An unweighted graph is simply the opposite. We assume that, the weight of all the edges are same (presumably 1).
Path:
A path represents a way of going from one node to another. It consists of sequence of edges. There can be multiple paths between two nodes.
In the example above, there are two paths from A to D. A->B, B->C, C->D is one path. The cost of this path is 3 + 4 + 2 = 9. Again, there's another path A->D. The cost of this path is 10. The path that costs the lowest is called shortest path.
Degree:
The degree of a vertex is the number of edges that are connected to it. If there's any edge that connects to the vertex at both ends (a loop) is counted twice.
In directed graphs, the nodes have two types of degrees:
For undirected graphs, they are simply called degree.
Some Algorithms Related to Graph Theory
To store a graph, two methods are common:
An adjacency matrix is a square matrix used to represent a finite graph. The elements of the matrix indicate whether pairs of vertices are adjacent or not in the graph.
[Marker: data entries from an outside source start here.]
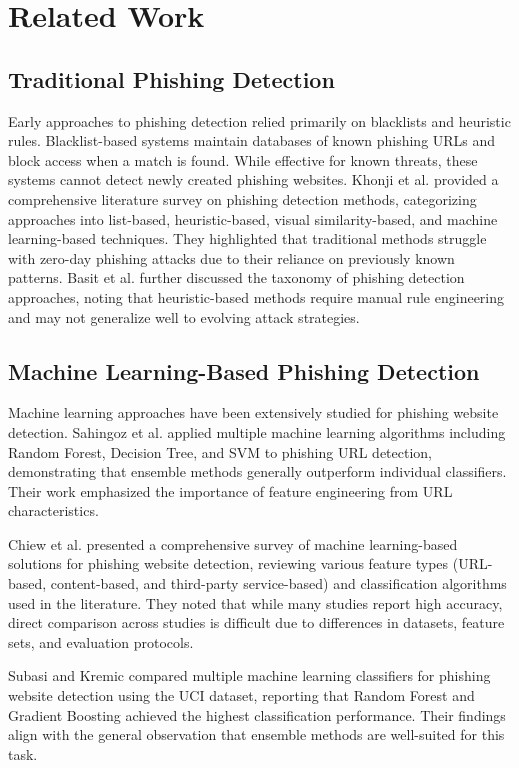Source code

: \documentclass[conference]{IEEEtran}
\begin{document}
\section{Related Work}

\subsection{Traditional Phishing Detection}

Early approaches to phishing detection relied primarily on blacklists and heuristic rules. Blacklist-based systems maintain databases of known phishing URLs and block access when a match is found. While effective for known threats, these systems cannot detect newly created phishing websites. Khonji et al. \cite{khonji2013} provided a comprehensive literature survey on phishing detection methods, categorizing approaches into list-based, heuristic-based, visual similarity-based, and machine learning-based techniques. They highlighted that traditional methods struggle with zero-day phishing attacks due to their reliance on previously known patterns. Basit et al. \cite{basit2021} further discussed the taxonomy of phishing detection approaches, noting that heuristic-based methods require manual rule engineering and may not generalize well to evolving attack strategies.

\subsection{Machine Learning-Based Phishing Detection}

Machine learning approaches have been extensively studied for phishing website detection. Sahingoz et al. \cite{sahingoz2019} applied multiple machine learning algorithms including Random Forest, Decision Tree, and SVM to phishing URL detection, demonstrating that ensemble methods generally outperform individual classifiers. Their work emphasized the importance of feature engineering from URL characteristics.

Chiew et al. \cite{chiew2021} presented a comprehensive survey of machine learning-based solutions for phishing website detection, reviewing various feature types (URL-based, content-based, and third-party service-based) and classification algorithms used in the literature. They noted that while many studies report high accuracy, direct comparison across studies is difficult due to differences in datasets, feature sets, and evaluation protocols.

Subasi and Kremic \cite{subasi2020} compared multiple machine learning classifiers for phishing website detection using the UCI dataset, reporting that Random Forest and Gradient Boosting achieved the highest classification performance. Their findings align with the general observation that ensemble methods are well-suited for this task.
\end{document}
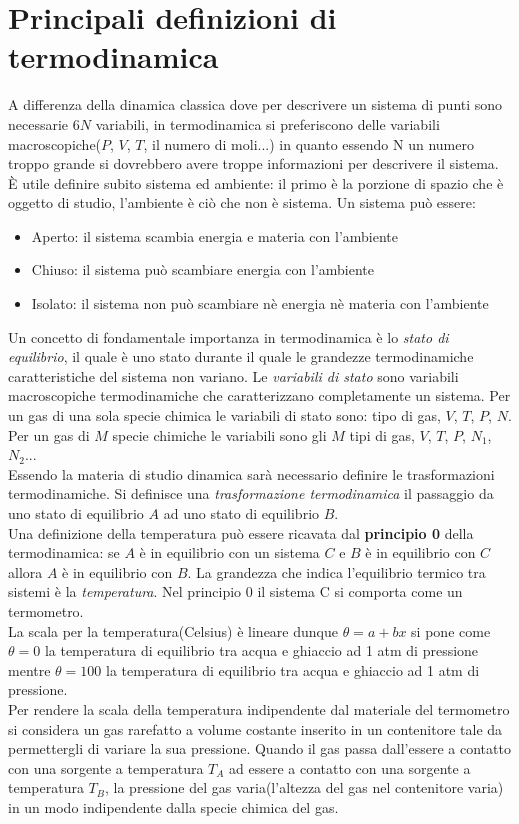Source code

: \documentclass{article}
\begin{document}
\section{Principali definizioni di termodinamica}
A differenza della dinamica classica dove per descrivere un sistema di punti sono necessarie $6N$ variabili, in termodinamica si preferiscono delle variabili macroscopiche($P$, $V$, $T$, il numero di moli...) in quanto essendo N un numero troppo grande si dovrebbero avere troppe informazioni per descrivere il sistema. È utile definire subito sistema ed ambiente: il primo è la porzione di spazio che è oggetto di studio, l'ambiente è ciò che non è sistema. Un sistema può essere: \begin{itemize} \item Aperto: il sistema scambia energia e materia con l'ambiente
\item Chiuso: il sistema può scambiare energia con l'ambiente
\item Isolato: il sistema non può scambiare nè energia nè materia con l'ambiente
\end{itemize}
Un concetto di fondamentale importanza in termodinamica è lo \textit{stato di equilibrio}, il quale è uno stato durante il quale le grandezze termodinamiche caratteristiche del sistema non variano. Le \textit{variabili di stato} sono variabili macroscopiche termodinamiche che caratterizzano completamente un sistema. 
Per un gas di una sola specie chimica le variabili di stato sono: tipo di gas, $V$, $T$, $P$, $N$. Per un gas di $M$ specie chimiche le variabili sono gli $M$ tipi di gas, $V$, $T$, $P$, $N_1$, $N_2$...\\
Essendo la materia di studio dinamica sarà necessario definire le trasformazioni termodinamiche. Si definisce una \textit{trasformazione termodinamica} il passaggio da uno stato di equilibrio $A$ ad uno stato di equilibrio $B$. \\ Una definizione della temperatura può essere ricavata dal \textbf{principio 0} della termodinamica: se $A$ è in equilibrio con un sistema $C$ e $B$ è in equilibrio con $C$ allora $A$ è in equilibrio con $B$. La grandezza che indica l'equilibrio termico tra sistemi è la \textit{temperatura}. Nel principio 0 il sistema C si comporta come un termometro. \\ La scala per la temperatura(Celsius) è lineare dunque $\theta=a+bx$ si pone come $\theta=0$ la temperatura di equilibrio tra acqua e ghiaccio ad 1 atm di pressione mentre $\theta=100$ la temperatura di equilibrio tra acqua e ghiaccio ad 1 atm di pressione. \\ Per rendere la scala della temperatura indipendente dal materiale del termometro si considera un gas rarefatto a volume costante inserito in un contenitore tale da permettergli di variare la sua pressione. Quando il gas passa dall'essere a contatto con una sorgente a temperatura $T_A$ ad essere a contatto con una sorgente a temperatura $T_B$, la pressione del gas varia(l'altezza del gas nel contenitore varia) in un modo indipendente dalla specie chimica del gas.\\
\end{document}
Adjacent means 'next to or adjoining something else' or to be beside something. For example, your neighbors are adjacent to you. In graph theory, if we can go to node B from node A, we can say that node B is adjacent to node A. Now we will learn about how to store which nodes are adjacent to which one via Adjacency Matrix. This means, we will represent which nodes share edge between them. Here matrix means 2D array.
Here you can see a table beside the graph, this is our adjacency matrix. Here Matrix[i][j] = 1 represents there is an edge between i and j. If there's no edge, we simply put Matrix[i][j] = 0.
These edges can be weighted, like it can represent the distance between two cities. Then we'll put the value in Matrix[i][j] instead of putting 1.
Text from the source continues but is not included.